The existing answers are sufficient to answer the question: the binomial coefficient $\binom{a+b}{a}$ is an integer and by expanding the definition it implies the divisibility condition in the question. However, there is a more "get your hands dirty" approach to solving this, that might give you some insight into number theory. So I'll include it here.

Note that $a!$ and $b!$ both clearly divide $(a + b)!$ Let's divide by $a!$ and call the result $M$:

$$\dfrac{(a + b)!}{a!} = (a + b)(a + b - 1) \dots (a + 1) = M$$

Note that $M$ is the product of $b$ consecutive terms.
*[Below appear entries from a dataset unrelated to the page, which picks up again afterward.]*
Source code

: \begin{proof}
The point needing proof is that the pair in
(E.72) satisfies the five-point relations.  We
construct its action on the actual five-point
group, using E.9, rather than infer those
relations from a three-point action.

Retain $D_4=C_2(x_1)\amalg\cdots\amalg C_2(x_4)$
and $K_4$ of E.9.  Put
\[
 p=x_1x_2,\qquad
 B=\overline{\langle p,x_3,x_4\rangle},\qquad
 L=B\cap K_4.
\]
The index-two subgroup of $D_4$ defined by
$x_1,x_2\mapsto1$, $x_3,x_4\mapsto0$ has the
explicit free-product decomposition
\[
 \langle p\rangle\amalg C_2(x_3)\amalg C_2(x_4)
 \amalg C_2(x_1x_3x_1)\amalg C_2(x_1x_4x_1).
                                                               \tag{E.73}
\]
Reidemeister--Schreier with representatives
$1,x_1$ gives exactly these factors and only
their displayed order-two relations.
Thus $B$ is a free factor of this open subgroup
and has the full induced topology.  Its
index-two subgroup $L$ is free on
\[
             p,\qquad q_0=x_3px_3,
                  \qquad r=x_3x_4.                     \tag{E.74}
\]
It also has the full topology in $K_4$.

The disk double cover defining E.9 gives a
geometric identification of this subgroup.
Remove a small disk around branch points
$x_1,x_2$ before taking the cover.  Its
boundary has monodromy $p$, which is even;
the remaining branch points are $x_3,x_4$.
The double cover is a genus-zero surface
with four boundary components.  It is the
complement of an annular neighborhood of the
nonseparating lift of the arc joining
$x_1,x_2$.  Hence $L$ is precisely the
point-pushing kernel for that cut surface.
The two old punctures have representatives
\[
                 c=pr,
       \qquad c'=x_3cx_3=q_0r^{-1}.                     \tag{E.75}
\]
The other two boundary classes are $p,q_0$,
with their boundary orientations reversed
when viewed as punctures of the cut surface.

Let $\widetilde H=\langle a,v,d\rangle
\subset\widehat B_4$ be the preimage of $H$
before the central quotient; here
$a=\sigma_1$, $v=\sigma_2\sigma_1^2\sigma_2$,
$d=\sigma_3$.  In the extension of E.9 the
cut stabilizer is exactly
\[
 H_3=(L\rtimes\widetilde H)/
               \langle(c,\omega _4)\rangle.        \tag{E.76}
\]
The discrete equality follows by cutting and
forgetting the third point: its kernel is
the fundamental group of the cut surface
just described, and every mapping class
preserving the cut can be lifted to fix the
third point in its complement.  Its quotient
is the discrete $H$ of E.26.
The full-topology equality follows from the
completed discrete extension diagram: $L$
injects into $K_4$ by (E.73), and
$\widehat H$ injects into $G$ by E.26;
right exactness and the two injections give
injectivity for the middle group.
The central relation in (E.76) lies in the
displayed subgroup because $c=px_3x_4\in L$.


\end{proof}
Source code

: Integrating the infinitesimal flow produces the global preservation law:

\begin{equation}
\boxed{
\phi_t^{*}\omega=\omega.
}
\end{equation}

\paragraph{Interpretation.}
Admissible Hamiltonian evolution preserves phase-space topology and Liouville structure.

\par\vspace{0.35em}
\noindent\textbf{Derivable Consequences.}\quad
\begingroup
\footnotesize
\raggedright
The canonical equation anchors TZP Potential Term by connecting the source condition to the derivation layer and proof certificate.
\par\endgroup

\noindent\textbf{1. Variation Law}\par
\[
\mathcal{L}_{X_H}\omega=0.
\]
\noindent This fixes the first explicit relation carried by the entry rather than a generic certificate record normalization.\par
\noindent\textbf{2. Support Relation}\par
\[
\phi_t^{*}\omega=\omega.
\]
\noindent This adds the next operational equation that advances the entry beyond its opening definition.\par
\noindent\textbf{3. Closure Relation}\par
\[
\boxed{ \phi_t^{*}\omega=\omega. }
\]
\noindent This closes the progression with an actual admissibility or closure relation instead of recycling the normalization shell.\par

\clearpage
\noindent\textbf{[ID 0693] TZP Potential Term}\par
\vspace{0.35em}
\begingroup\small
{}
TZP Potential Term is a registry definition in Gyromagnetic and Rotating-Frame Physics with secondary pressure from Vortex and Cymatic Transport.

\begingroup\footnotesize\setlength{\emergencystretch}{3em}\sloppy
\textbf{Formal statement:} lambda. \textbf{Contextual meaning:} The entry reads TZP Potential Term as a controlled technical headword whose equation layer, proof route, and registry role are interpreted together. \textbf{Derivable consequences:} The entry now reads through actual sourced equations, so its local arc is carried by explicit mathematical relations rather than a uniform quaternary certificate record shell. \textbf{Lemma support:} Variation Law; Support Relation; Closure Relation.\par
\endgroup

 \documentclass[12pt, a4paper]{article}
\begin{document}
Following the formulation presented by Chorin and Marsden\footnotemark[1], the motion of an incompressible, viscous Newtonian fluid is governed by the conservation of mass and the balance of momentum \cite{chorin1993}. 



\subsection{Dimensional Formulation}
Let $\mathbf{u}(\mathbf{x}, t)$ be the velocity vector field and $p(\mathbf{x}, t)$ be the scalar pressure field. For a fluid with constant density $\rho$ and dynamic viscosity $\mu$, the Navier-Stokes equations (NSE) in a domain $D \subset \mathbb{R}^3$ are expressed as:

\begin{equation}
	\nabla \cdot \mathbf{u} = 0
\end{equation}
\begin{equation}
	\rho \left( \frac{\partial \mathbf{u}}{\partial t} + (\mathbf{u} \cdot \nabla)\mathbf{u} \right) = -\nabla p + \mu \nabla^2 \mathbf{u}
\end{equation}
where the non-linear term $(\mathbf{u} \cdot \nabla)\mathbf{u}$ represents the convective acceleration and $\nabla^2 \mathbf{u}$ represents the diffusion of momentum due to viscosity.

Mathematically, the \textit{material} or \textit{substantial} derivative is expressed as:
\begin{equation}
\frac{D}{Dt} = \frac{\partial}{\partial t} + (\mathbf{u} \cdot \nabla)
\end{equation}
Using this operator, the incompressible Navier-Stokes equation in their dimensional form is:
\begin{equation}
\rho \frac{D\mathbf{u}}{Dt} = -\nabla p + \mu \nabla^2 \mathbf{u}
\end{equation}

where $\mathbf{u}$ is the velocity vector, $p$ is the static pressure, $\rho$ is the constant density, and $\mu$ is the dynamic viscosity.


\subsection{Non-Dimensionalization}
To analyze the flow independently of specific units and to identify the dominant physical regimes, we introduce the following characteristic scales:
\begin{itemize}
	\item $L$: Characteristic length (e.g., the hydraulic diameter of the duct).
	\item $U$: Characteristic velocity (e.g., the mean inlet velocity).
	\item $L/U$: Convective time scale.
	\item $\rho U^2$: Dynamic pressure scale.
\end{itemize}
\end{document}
It now remains to show that $M$ is divisible by $b!$ Equivalently, we want to show that the exponent to which each prime $p$ appears in $b!$ is less than or equal its exponent in $M$. This is an equivalent definition of divisibility.

Now, it is a well-known result of Legendre that the exponent of a prime $p$ in $b!$ is given by:

$$\sum_{i=1}^{\infty}\lfloor\frac{b}{p^i}\rfloor$$

That is, for each $i$, we calculate the number of multiples of $p^i$ that are in the range $[1, b]$ and sum over all $i$.

Now, let's focus on the term $M$. Similarly, we can calculate the exponent of $p$ in this by calculating the number of multiples of $p^i$ that are in the range $[a + 1, a + b]$, and summing over all $i$. But from a consideration of congruences (modular arithmetic), we can see there must be a multiple of $p^i$ in the range $[a + 1, a + p^i]$. Extending this argument, we have for all $k$ that there are at least $k$ multiples of $p^i$ in the range $[a + 1, a + kp^i]$. But then there must be at least $\lfloor\frac{b}{p^i}\rfloor$ multiples of $p^i$ in the range $[a + 1, a + \lfloor\frac{b}{p^i}\rfloor\cdot p^i]$. So clearly there are at least $\lfloor\frac{b}{p^i}\rfloor$ multiples of $p^i$ in the range $[a + 1, a + b]$. And so, the exponent of $p$ in $M$ is at least:

$$\sum_{i=1}^{\infty}\lfloor\frac{b}{p^i}\rfloor$$

which concludes our proof of divisibility.

Answer 2

$$\binom{a+b}{a}=\frac{(a+b)!}{a!b!}\in\mathbb{N}$$

Answer 3

$\dfrac{(a+b)!}{a!b!}$ is the number of all possible words formed with $a$ letters $A$ and $b$ letters $B$.